The difficulty you are having is that OCaml does not support a coercion operator in patterns. Really you should be able to write something like:

type t = private int
type s = A of t
let f = function
  | A (4 : int <: t) -> ...

I believe @trefis has a patch that adds such an operator, but it has never been polished and submitted upstream.

Wouldn’t it be simple to authorize matching a literal with one of its subtype? For example, with these types:

module A : sig type t = private string end = struct type t = string end

type t = Empty | Node int * A.t

if I want to pattern-match against a t value in a “complex” pattern, I have to write:

let f = function
  | Empty -> 1
  | Node (i, a) -> match i, (a :> string) with
    | 1, "a" -> 1
    | 2, "b" -> 2
    | 3, _ -> 3
    | _ , "c" -> 4
    | _ -> 5;;

with your proposition, this is more verbose (I have to repeat coercion in each case):

let f = function
  | Empty -> 1
  | Node (1, ("a" : string <: t)) -> 1
  | Node (2, ("b" : string <: t)) -> 2
  | Node (3, _ )-> 3
  | Node (_ , ("c" : string <: t)) -> 4
  | _ -> 5

It will be more convenient if we could simply write:

let f = function
  | Empty -> 1
  | Node (1, "a") -> 1
  | Node (2, "b") -> 2
  | Node (3, _ )-> 3
  | Node (_ , "c") -> 4
  | _ -> 5

as with @Chris00 trick, but without defining a private type with a single unboxed variant.

That would be implicit subtyping. The inference for implicit subtyping is tricky (to put it mildly) in general, and OCaml does not support it at this time.

I don’t think we need implicit subtyping in all expressions, or even inference on subtyping (as in MLsub for example), but only when we pattern-match against a private type abbreviation (as in this topic).

Compare these two examples:

module M : sig
  type i = I of int 
  type t = private i
end = struct
  type i = I of int
  type t = i
end

module N : sig type t = private I of int end = struct type t = I of int end

In each case we define a type isomorphic to int (namely I of int) and one of its subtypes.

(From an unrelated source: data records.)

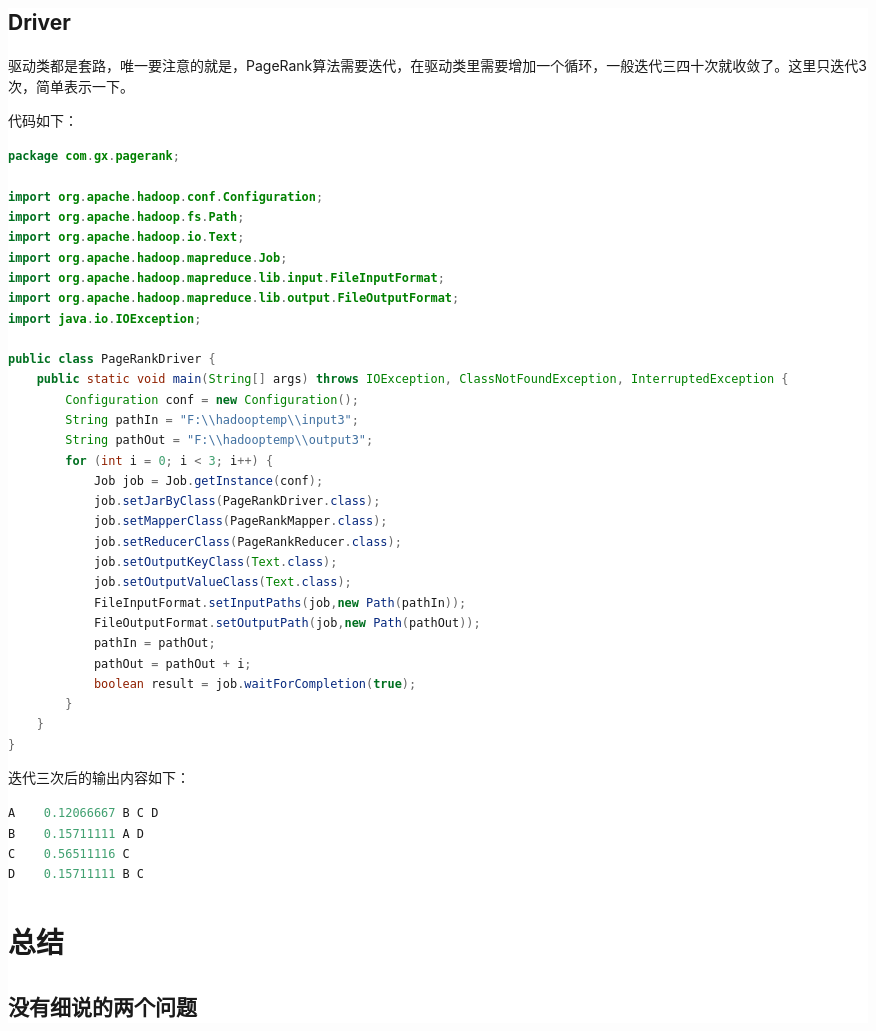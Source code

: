 ## [](#Driver "Driver")Driver

驱动类都是套路，唯一要注意的就是，PageRank算法需要迭代，在驱动类里需要增加一个循环，一般迭代三四十次就收敛了。这里只迭代3次，简单表示一下。

代码如下：

```java
package com.gx.pagerank;

import org.apache.hadoop.conf.Configuration;
import org.apache.hadoop.fs.Path;
import org.apache.hadoop.io.Text;
import org.apache.hadoop.mapreduce.Job;
import org.apache.hadoop.mapreduce.lib.input.FileInputFormat;
import org.apache.hadoop.mapreduce.lib.output.FileOutputFormat;
import java.io.IOException;

public class PageRankDriver {
    public static void main(String[] args) throws IOException, ClassNotFoundException, InterruptedException {
        Configuration conf = new Configuration();
        String pathIn = "F:\\hadooptemp\\input3";
        String pathOut = "F:\\hadooptemp\\output3";
        for (int i = 0; i < 3; i++) {
            Job job = Job.getInstance(conf);
            job.setJarByClass(PageRankDriver.class);
            job.setMapperClass(PageRankMapper.class);
            job.setReducerClass(PageRankReducer.class);
            job.setOutputKeyClass(Text.class);
            job.setOutputValueClass(Text.class);
            FileInputFormat.setInputPaths(job,new Path(pathIn));
            FileOutputFormat.setOutputPath(job,new Path(pathOut));
            pathIn = pathOut;
            pathOut = pathOut + i;
            boolean result = job.waitForCompletion(true);
        }
    }
}
```

迭代三次后的输出内容如下：

```java
A    0.12066667 B C D
B    0.15711111 A D
C    0.56511116 C
D    0.15711111 B C
```

# [](#总结 "总结")总结

## [](#没有细说的两个问题 "没有细说的两个问题")没有细说的两个问题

But since, in the second case we do not “export” the I constructor we can directly pattern-match against a t value, and in the first one we have to coerce first.

let f (x : M.t) = match (x :> M.i) with M.I i -> i;;
val f : M.t -> int = <fun>

let g = function N.I i -> i;;
val g : N.t -> int = <fun>

and if we forget to coerce first, we have a type error:

let f (x : M.t) = match x with M.I i -> i;;
Error: This pattern matches values of type M.i
       but a pattern was expected which matches values of type M.t

Here, the compiler may implement the algorithm we use manually: it expects a pattern which matches a value of type M.t, but since M.t is a private type abbreviation it cannot be pattern matched directly, therefore it should be coerced first to its supertype M.i.

but since M.t is a private type abbreviation it cannot be pattern matched directly

Sure it can:

match (x : M.t) with
| y -> ...

So that leads to the question of how do you decide between

let foo (_ : M.t) = ()
let bar (_ : M.i) = ()

match (x : M.t) with
| y -> foo y

and

let foo (_ : M.t) = ()
let bar (_ : M.i) = ()

match (x : M.t) with
| y -> bar y

and that is before we are even inferring the type of the scrutinee. Consider:

let foo (_ : M.t) = ()

let f x =
  foo x;
  match x with
  | I y -> y + 1
  | _ -> 0

versus:

let foo (_ : M.t) = ()

let f x =
  match x with
  | I y -> foo x; y + 1
  | _ -> 0

Whatever way you look at it this is implicit subtyping. That doesn’t mean it’s impossible, but it does mean that it needs to be properly thought through and handled with care.

This only works for a toplevel match, doesn’t it? But if you have a record, a field of which is of type M.t, you couldn’t write a nested pattern properly, could you?

edit: misread, I thought it was an upcast before the matching. So even in the toplevel case you can only bind, not deconstruct, which is a strange discrepancy between private aliases and private definitions (type t = private { … }) which allow destructuring.